I said sometimes legs are irrelevant depending on how they start. But what film is going to open to 10 billion? None of course. It is an extreme example. If BvS opens at 200m plus domestically, it should be fine. But if it opens at 200m and pulls under 500m somehow, that isn't a good sign moving forward.
The two biggest ideas is money for the film itself and gauging interest in the series and potential sequels. You throw good money after good. It is why TFA had to make 1.5bil to be considered a success. It is why TASM2 getting 700m was a failure. Why we are seeing BvS instead of MoS2. These films cost a lot of money. Over 400m easily when you are all said and done.
I am curious why you think TFA won't have Cameron's films legs when three weeks in, it is still outpacing Avatar and Titanic heavily, and already has a 3x multiplier with the biggest opening ever. But that is for the Star Wars thread.
The thing is, other films ran from TFA. They did not want to compete, and that includes Rogue Nation, Kung Fu Panda and BvS. It is why its legs will not be touched. No other major film wanted to play that game. Will you take that into account when moving TFA and JW or AoU? That is a demonstration of draw power.
Let me work from the bottom. Surely you misunderstand what I mean by how well the latter two films would perform if given the clear skies TFA has been afforded. For I think it's hard to argue that they wouldn't have done better than they did in their original spots. I think that was a basic point. However now you're talking about films running from TFA(not sure bvs did btw) and how that argues something about TFA? Great I suppose it has films running. Now if we could get back to the basic assertion as stated, how much better would said films have done in the james cameron winter spot...Competition plays a factor is the point.
You mention why BvS was made now instead of MOS 2, I'd argue lots of reasons imo.
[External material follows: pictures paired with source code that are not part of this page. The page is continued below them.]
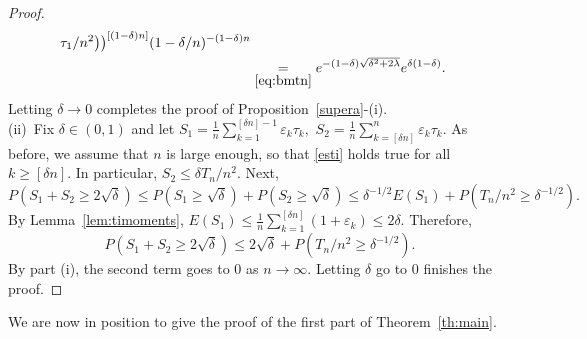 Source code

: \documentclass[12pt]{amsart}
\begin{document}
\begin{proof}
\begin{align*}
{\tau_1 /n^2}\bigr)\bigr)^{[(1-\delta)n]}  (1-\delta/n)^{-(1-\delta)n} \\
&\underset{\eqref{eq:bmtn}}{=}   e^{- (1-\delta) \sqrt{\delta^2 + 2\lambda} } e^{\delta (1-\delta)}.
\end{align*}
Letting $\delta \to 0$ completes the proof of
Proposition~\ref{supera}-(i).
\\
$\mbox{}$
\\
(ii)~Fix $\delta \in (0,1)$ and let $S_1 = \frac 1n \sum_{k=1}^{[\delta
n]-1}{\varepsilon}_k \tau_k,$ $S_2=\frac 1n \sum_{k=[\delta n]}^n {\varepsilon}_k
\tau_k$. As before, we assume that $n$ is large enough, so that
\eqref{esti} holds true for all $k\geq [\delta n]$. In particular,
$S_2 \le {\delta} T_n/n^2$. Next,
$$ P( S_1+S_2 \ge 2\sqrt{\delta}) \le P(S_1 \ge \sqrt{\delta})+
P(S_2 \ge \sqrt{\delta}) \le \delta^{-1/2} E (S_1) + P(T_n/n^2 \ge
\delta^{-1/2}).$$ By Lemma~\ref{lem:timoments}, $E (S_1) \le \frac
1n \sum_{k=1}^{[\delta n]}(1+{\varepsilon}_k)\le 2 \delta$. Therefore,
$$ P(S_1 +S_2 \ge 2\sqrt{\delta})\le 2\sqrt{\delta}+P(T_n/n^2 \ge \delta^{-1/2}).$$
By part (i), the second term goes to $0$ as
$n\to\infty.$ Letting $\delta$ go to $0$ finishes the proof.
\end{proof}
We are now in position to give the proof of the first part of
Theorem~\ref{th:main}.
\end{document}
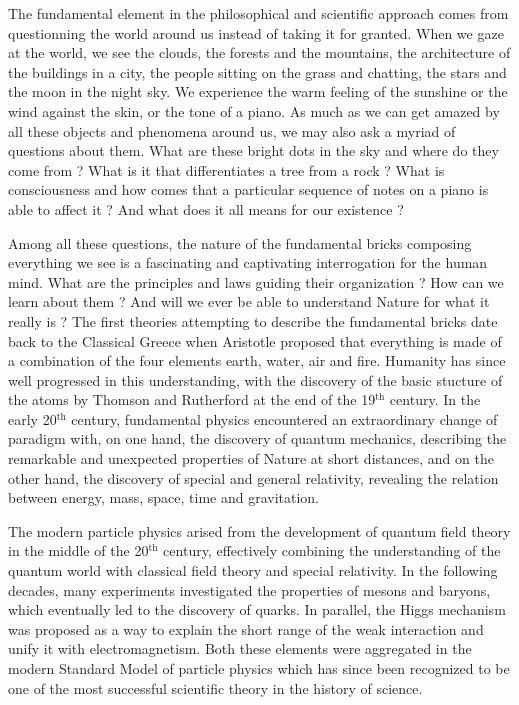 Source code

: \vspace*{0.5cm}

The fundamental element in the philosophical and scientific approach comes from questionning the world
around us instead of taking it for granted. When we gaze at the world, we see the clouds, the forests
and the mountains, the architecture of the buildings in a city, the people sitting on the grass and chatting,
the stars and the moon in the night sky. We experience the warm feeling of the sunshine or
the wind against the skin, or the tone of a piano. As much as we can get amazed by all these
objects and phenomena around us, we may also ask a myriad of questions about them. What
are these bright dots in the sky and where do they come from ? What is it that differentiates
a tree from a rock ? What is consciousness and how comes that a particular sequence of
notes on a piano is able to affect it ? And what does it all means for our existence ?

Among all these questions, the nature of the fundamental bricks composing everything we
see is a fascinating and captivating interrogation for the human mind. What are the principles
and laws guiding their organization ? How can we learn about them ? And will we ever be
able to understand Nature for what it really is ? The first theories attempting to describe
the fundamental bricks date back to the Classical Greece when Aristotle proposed that
everything is made of a combination of the four elements earth, water, air and fire.
Humanity has since well progressed in this understanding, with the discovery of the basic
stucture of the atoms by Thomson and Rutherford at the end of the 19$^\text{th}$ century.
In the early 20$^\text{th}$ century, fundamental physics encountered an extraordinary
change of paradigm with, on one hand, the discovery of quantum mechanics, describing the
remarkable and unexpected properties of Nature at short distances, and on the other hand,
the discovery of special and general relativity, revealing the relation between energy,
mass, space, time and gravitation.

The modern particle physics arised from the development of quantum field theory in the
middle of the 20$^\text{th}$ century, effectively combining the understanding of the
quantum world with classical field theory and special relativity. In the following decades,
many experiments investigated the properties of mesons and baryons, which eventually led
to the discovery of quarks. In parallel, the Higgs mechanism was proposed as a way to explain
the short range of the weak interaction and unify it with electromagnetism. Both these
elements were aggregated in the modern Standard Model of particle physics which has since
been recognized to be one of the most successful scientific theory in the history of science.

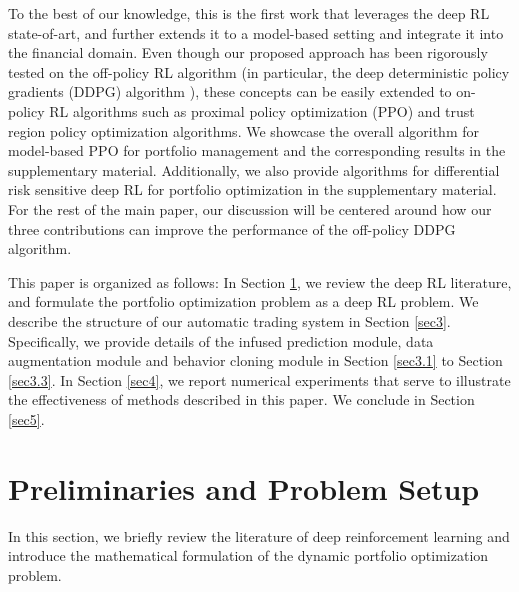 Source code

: \documentclass{article}
\begin{document}
To the best of our knowledge, this is the first work that leverages the deep RL state-of-art, and further extends it to a model-based setting and integrate it into the financial domain. Even though our proposed approach has been {rigorously} tested on the off-policy RL algorithm (in particular, the deep deterministic policy gradients (DDPG) algorithm \cite{lillicrap2015continuous}), these concepts can be easily extended to on-policy RL algorithms such as proximal policy optimization (PPO) \cite{schulman2017proximal} and trust region policy optimization \cite{schulman2015trust} algorithms. {We showcase the overall algorithm for model-based PPO for portfolio management and the corresponding results in the supplementary material.} Additionally, we also provide algorithms for differential risk sensitive deep RL for portfolio optimization in the supplementary material. For the rest of the main paper, our discussion will be centered around how our three contributions can improve the performance of the off-policy DDPG algorithm.

This paper is organized as follows: In Section \ref{sec2}, we review the deep RL literature, and formulate the portfolio {optimization} problem as a deep RL problem. We describe the structure of our automatic trading system in Section \ref{sec3}. Specifically, we provide details of the infused prediction module, data augmentation module and behavior cloning module in Section \ref{sec3.1} to Section \ref{sec3.3}. In Section \ref{sec4}, we report numerical experiments that serve to illustrate the {effectiveness of} methods described in this paper.  We conclude in Section \ref{sec5}. %

\section{Preliminaries and Problem Setup}\label{sec2}
In this section, we briefly review the literature of deep reinforcement learning and introduce the mathematical formulation of the dynamic portfolio optimization problem.
\end{document}
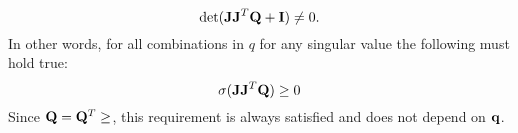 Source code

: %
\begin{equation}
\det({\bf JJ}^T{\bf Q} + {\bf I}) \neq 0.
\end{equation}
%
In other words, for all combinations in $q$ for any singular value the following must hold true:
%
\begin{equation}
\sigma({\bf JJ}^T{\bf Q})\geq0
\end{equation}
%
Since ${\bf Q} = {\mathbf Q}^T \geq$, this requirement is always satisfied and does not depend on ${\bf q}$. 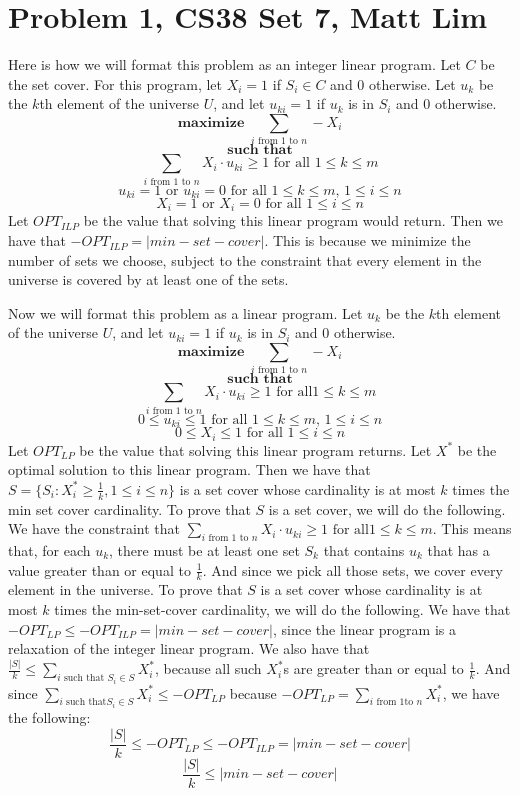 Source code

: \documentclass{article}
\begin{document}
\section*{Problem 1, CS38 Set 7, Matt Lim}
Here is how we will format this problem as an integer linear program. Let $C$ be
the set cover. For this
program, let $X_i = 1$ if $S_i \in C$ and $0$ otherwise. Let $u_k$ be the $k$th
element of the universe $U$, and let $u_{ki} = 1$
if $u_k$ is in $S_i$ and $0$ otherwise.
\[ \textbf{maximize } \sum_{i \text{ from $1$ to $n$}} -X_i \]
\[ \textbf{such that} \]
\[ \sum_{i \text{ from $1$ to $n$}} X_i \cdot u_{ki} \geq 1 \text{ for all $1
\leq k \leq m$} \]
\[ u_{ki} = 1 \text{ or } u_{ki} = 0 \text{ for all $1 \leq k \leq m$, $1 \leq i
\leq n$} \]
\[ X_i = 1 \text{ or } X_i = 0 \text{ for all $1 \leq i \leq n$} \]
Let $OPT_{ILP}$ be the value that solving this linear program would return. Then
we have that $-OPT_{ILP} = |min-set-cover|$. This is because we minimize the
number of sets we choose, subject to the constraint that every element in the
universe is covered by at least one of the sets.

Now we will format this problem as a linear program. Let $u_k$ be the $k$th
element of the universe $U$, and let $u_{ki} = 1$
if $u_k$ is in $S_i$ and $0$ otherwise.
\[ \textbf{maximize } \sum_{i \text{ from $1$ to $n$}} -X_i \]
\[ \textbf{such that} \]
\[ \sum_{i \text{ from $1$ to $n$}} X_i \cdot u_{ki} \geq 1 \text{ for all
$1 \leq k \leq m$} \]
\[ 0 \leq u_{ki} \leq 1 \text{ for all $1 \leq k \leq m$, $1 \leq i \leq n$} \]
\[ 0 \leq X_i \leq 1 \text{ for all $1 \leq i \leq n$} \]
Let $OPT_{LP}$ be the value that solving this linear program returns. Let $X^*$
be the optimal solution to this linear program. Then we have that
$S = \{S_i : X_i^* \geq \frac{1}{k}, 1 \leq i \leq n\}$ is a set cover whose cardinality
is at most $k$ times the min set cover cardinality. To prove that $S$ is a set
cover, we will do the following. We have the constraint that
$\sum_{i \text{ from $1$ to $n$}} X_i \cdot u_{ki} \geq 1 \text{ for all
$1 \leq k \leq m$}$. This means that, for each $u_k$, there must be at least one set
$S_k$ that contains $u_k$ that has a value greater than or equal to
$\frac{1}{k}$. And since we pick all those sets, we cover every element in the
universe. To prove that $S$ is a set cover whose cardinality is at most $k$
times the min-set-cover cardinality, we will do the following. We have that
$-OPT_{LP} \leq -OPT_{ILP} = |min-set-cover|$, since the linear program is a
relaxation of the integer linear program. We also have that $\frac{|S|}{k}
\leq \sum_{i \text{ such that $S_i \in S$}} X^*_i$, because all such $X^*_i$s
are greater than or equal to $\frac{1}{k}$. And since $\sum_{i \text{ such that
$S_i \in S$}} X^*_i \leq -OPT_{LP}$ because $-OPT_{LP} = \sum_{i \text{ from $1$
to $n$}} X^*_i$, we have the following:
\[ \frac{|S|}{k} \leq -OPT_{LP} \leq -OPT_{ILP} = |min-set-cover| \]
\[ \frac{|S|}{k} \leq |min-set-cover| \]
\newpage
\end{document}
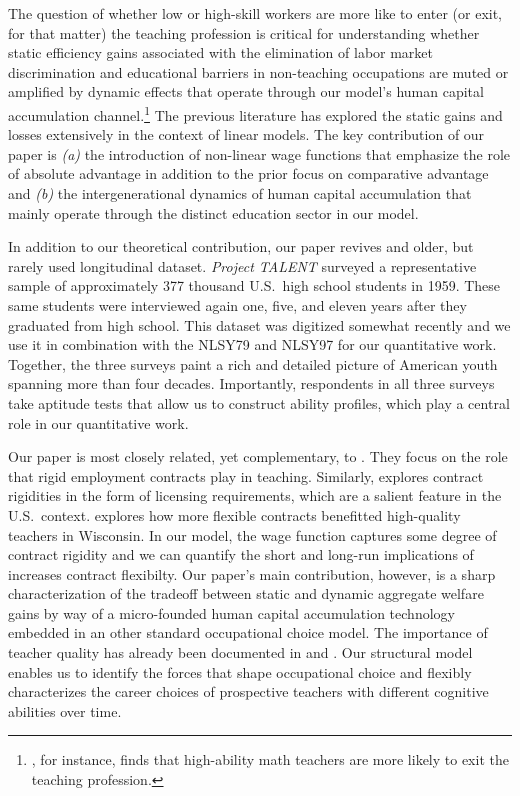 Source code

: \documentclass[onehalfspacing,11pt]{article}
\begin{document}
	The question of whether low or high-skill workers are more like to enter (or exit, for that matter) the teaching profession is critical for understanding whether static efficiency gains associated with the elimination of labor market discrimination and educational barriers in non-teaching occupations are muted or amplified by dynamic effects that operate through our model's human capital accumulation channel.\footnote{\cite{Wiswall:2013}, for instance, finds that high-ability math teachers are more likely to exit the teaching profession.} The previous literature has explored the static gains and losses extensively in the context of linear models. The key contribution of our paper is {\it (a)} the introduction of non-linear wage functions that emphasize the role of absolute advantage in addition to the prior focus on comparative advantage and {\it (b)} the intergenerational dynamics of human capital accumulation that mainly operate through the distinct education sector in our model.
	
	In addition to our theoretical contribution, our paper revives and older, but rarely used longitudinal dataset. {\it Project TALENT} surveyed a representative sample of approximately 377 thousand U.S.~high school students in 1959. These same students were interviewed again one, five, and eleven years after they graduated from high school. This dataset was digitized somewhat recently and we use it in combination with the NLSY79 and NLSY97 for our quantitative work. Together, the three surveys paint a rich and detailed picture of American youth spanning more than four decades. Importantly, respondents in all three surveys take aptitude tests that allow us to construct ability profiles, which play a central role in our quantitative work.
	
	Our paper is most closely related, yet complementary, to \cite{Kolm:2024}. They focus on the role that rigid employment contracts play in teaching. Similarly, \cite{Wiswall:2010} explores contract rigidities in the form of licensing requirements, which are a salient feature in the U.S.~context. \cite{Biasi:2021} explores how more flexible contracts benefitted high-quality teachers in Wisconsin. In our model, the wage function captures some degree of contract rigidity and we can quantify the short and long-run implications of increases contract flexibilty. Our paper's main contribution, however, is a sharp characterization of the tradeoff between static and dynamic aggregate welfare gains by way of a micro-founded human capital accumulation technology embedded in an other standard occupational choice model. The importance of teacher quality has already been documented in \cite{Chetty:2014a} and \cite{Chetty:2014b}. Our structural model enables us to identify the forces that shape occupational choice and flexibly characterizes the career choices of prospective teachers with different cognitive abilities over time.
	
\end{document}
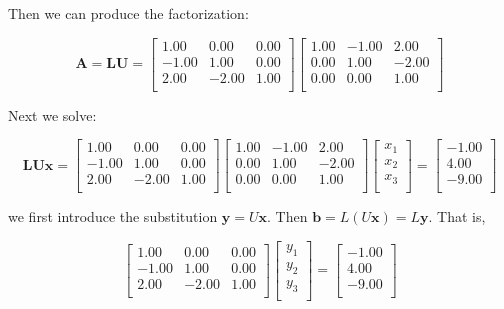 \begin{solution}
 
 Then we can produce the factorization:
 
 $$
 \mathbf A =\mathbf L \mathbf U 
=
 \begin{bmatrix} 
    1.00 &     0.00 &     0.00 \\ 
   -1.00 &     1.00 &     0.00 \\ 
    2.00 &    -2.00 &     1.00 \\ 
\end{bmatrix} 
\begin{bmatrix} 
    1.00 &    -1.00 &     2.00  \\ 
    0.00 &     1.00 &    -2.00  \\ 
    0.00 &     0.00 &     1.00  \\ 
\end{bmatrix} 
 $$
 
 
 Next we solve:
 
 
$$
\mathbf L \mathbf U \mathbf x=
\begin{bmatrix} 
    1.00 &     0.00 &     0.00 \\ 
   -1.00 &     1.00 &     0.00 \\ 
    2.00 &    -2.00 &     1.00 \\ 
\end{bmatrix} 
\begin{bmatrix} 
    1.00 &    -1.00 &     2.00  \\ 
    0.00 &     1.00 &    -2.00  \\ 
    0.00 &     0.00 &     1.00  \\ 
\end{bmatrix} 
\begin{bmatrix} 
    x_1  \\ 
    x_2  \\ 
    x_3  \\ 
\end{bmatrix}=
 \begin{bmatrix} 
   -1.00 \\ 
    4.00 \\ 
   -9.00 \\ 
\end{bmatrix} 
 $$
 
 
 we first introduce the substitution $\mathbf{y}=U \mathbf{x}$. Then $\mathbf{b}=L(U \mathbf{x})=L \mathbf{y}$. That is,
 
 
 $$
 \begin{bmatrix} 
    1.00 &     0.00 &     0.00 \\ 
   -1.00 &     1.00 &     0.00 \\ 
    2.00 &    -2.00 &     1.00 \\ 
\end{bmatrix} \begin{bmatrix} 
    y_1  \\ 
    y_2  \\ 
    y_3  \\ 
\end{bmatrix}=
 \begin{bmatrix} 
   -1.00 \\ 
    4.00 \\ 
   -9.00 \\ 
\end{bmatrix} 
$$
 

\end{solution}
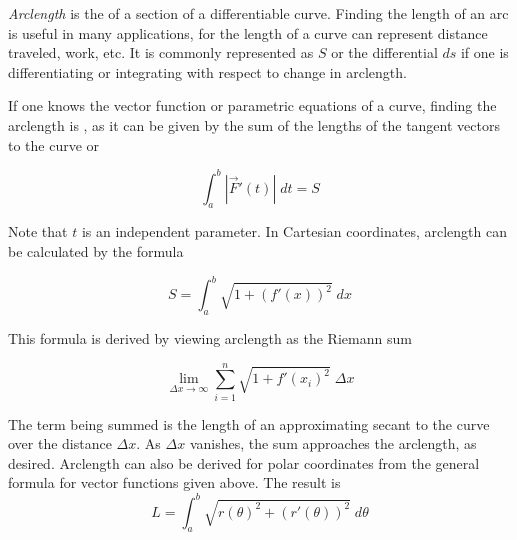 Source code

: \documentclass[12pt]{article}
\begin{document}

\emph{Arclength} is the  of a section of a differentiable curve. Finding the length of an arc is useful in many applications, for the length of a curve can represent distance traveled, work, etc. It is commonly represented as $S$ or the differential $ds$ if one is differentiating or integrating with respect to change in arclength. 

If one knows the vector function or parametric equations of a curve, finding the arclength is , as it can be given by the sum of the lengths of the tangent vectors to the curve or 

$$ \int_a^b |\vec{F}'(t)| \; dt=S $$ 

Note that $t$ is an independent parameter. In Cartesian coordinates, arclength can be calculated by the formula 

$$ S=\int_a^b \sqrt{1+(f'(x))^2} \; dx $$ 

This formula is derived by viewing arclength as the Riemann sum 

$$ \lim_{\Delta x\rightarrow\infty}\sum_{i=1}^n \sqrt{1+f'(x_i)^2}\; \Delta x $$ 

The term being summed is the length of an approximating secant to the curve over the distance $\Delta x$. As $\Delta x$ vanishes, the sum approaches the arclength, as desired. Arclength can also be derived for polar coordinates from the general formula for vector functions given above. The result is
$$ L = \int_a^b \sqrt{r(\theta)^2 + (r'(\theta))^2}\; d\theta$$
\end{document}
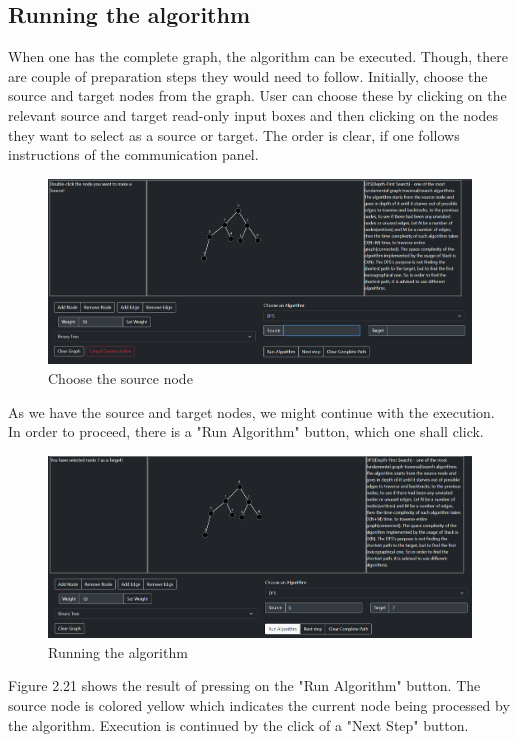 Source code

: \subsection{Running the algorithm}

When one has the complete graph, the algorithm can be executed. Though, there are couple of preparation steps they would need to follow. Initially, choose the source and target nodes from the graph. User can choose these by clicking on the relevant source and target read-only input boxes and then clicking on the nodes they want to select as a source or target. The order is clear, if one follows instructions of the communication panel.

\begin{figure}[H]
	\centering
	\includegraphics[width=\textwidth]{images/choosing_source_node.png}
	\caption{Choose the source node}
\end{figure}

As we have the source and target nodes, we might continue with the execution. In order to proceed, there is a "Run Algorithm" button, which one shall click.

\begin{figure}[H]
	\centering
	\includegraphics[width=\textwidth]{images/running_the_algo.png}
	\caption{Running the algorithm}
\end{figure}

Figure 2.21 shows the result of pressing on the "Run Algorithm" button. The source node is colored yellow which indicates the current node being processed by the algorithm. Execution is continued by the click of a "Next Step" button.

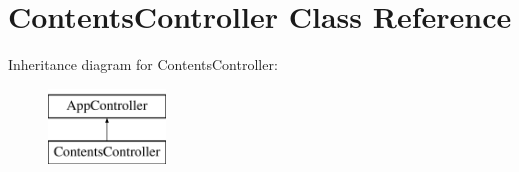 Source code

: \hypertarget{class_contents_controller}{
\section{\-Contents\-Controller \-Class \-Reference}
\label{class_contents_controller}
}
\-Inheritance diagram for \-Contents\-Controller\-:\begin{figure}[H]
\begin{center}
\leavevmode
\includegraphics[height=2.000000cm]{class_contents_controller}
\end{center}
\end{figure}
One of which being WB wanted the biggest film of the year and even a 'perfect' sequel to an mcu like performing superman solo wasn't likely going to do that, a jla movie right now probably would. A batman sequel right now likely wouldn't do that...but this, this works. Moreover they get to launch batman post nolan without having to dredge through the basic crap associated with reboots after success..and other reasons.
Personally I believe if the wb brass wants a proper gauge on mos in the 'throwing good money after good' context, they should just toss a hypothetical 2.75 multiplier on it and call it a day. Unless of course they plan on releasing all their dceu(and superman associated) stuff under these same competition circumstances that is.
Next point about TFA's legs(I understand that all relevent box office talk and math is allowed in a box office thread). You yourself can be quoted as saying something about
"Do you know what legs are? It is the percentage of money a film makes after its initial weekend." I'm not that hip to all this so naturally I differ to your opinion as quoted. If this is how the all deciding multiplier theory works then something like avengers has a 3.0(seems right), JW has something like a 3.1(sure ok), GotG has something like a 3.5(ooh very nice)...Avatar has something like 9.7

Now looking at TFA's massive opening(247mill), it total domestic needs to land nowhere south of 2.3billion. Again correct me if I'm wrong.
However if this is infact what legs means I'm afraid this star wars movie has no shot at avatar. That's what I mean by no avatar legs. Which begs the question of who actually cares about this sort of thinking in the midst of totals and big numbers. I'd argue "no one" and you'll see as much in the coverage. Yet it seems to be the crux of all things MOS, not how big it's totals in fact were relative to it's contemporaries. But this mathy deconstruction of legs and such.
The competition was a huge factor. But what other huge film has had competition that hurt it that much? Like any of the to 50 of all time.
Hows about you name a selection of the 'top 50' that faced this particular predicament. That of 150mill of direct comp split between two films vying for very different demos. In week two let alone what was to follow in the subsequent it's very close to a lightning in a bottle situation imo. There in lies the entire point. You probably won't find that many(if any), you sure as hell won't find a single comic book film, a well performing one or otherwise. There's a reason.
I use the extremes to point out the basic logic of a hypothetical. For example when a film(mos) opens strong at number one, then the following week it's at number 3, then the following it's at number 5, then the following it's at number 7, 10, 15...all whilst putting up comparable numbers to something like TWS(which has a very different pattern in this regard), that tells you two things. Either the film is dropping due to inane quality, or big films are opening and taking it's potential audience. The extreme here would be if 30 major good films opened up in the few weeks after MOS and it was sitting at spot 30 in it's third weekend. Is this a sign of it's quality or maybe circumstance? My point being maybe it's time we start looking at this odd thing for what it really is. Not simply at the films expense.
How is it a film opens that big and does 64% drop yet still crawls to near 300 and wins all those blu rays categories? Maybe the answer is staring us in the face. Nothing cut it's legs completely, but things did take just that little amount. Like I said, unless WB plans on doing this every time, they probably moved forward with a hypothetical multiplier.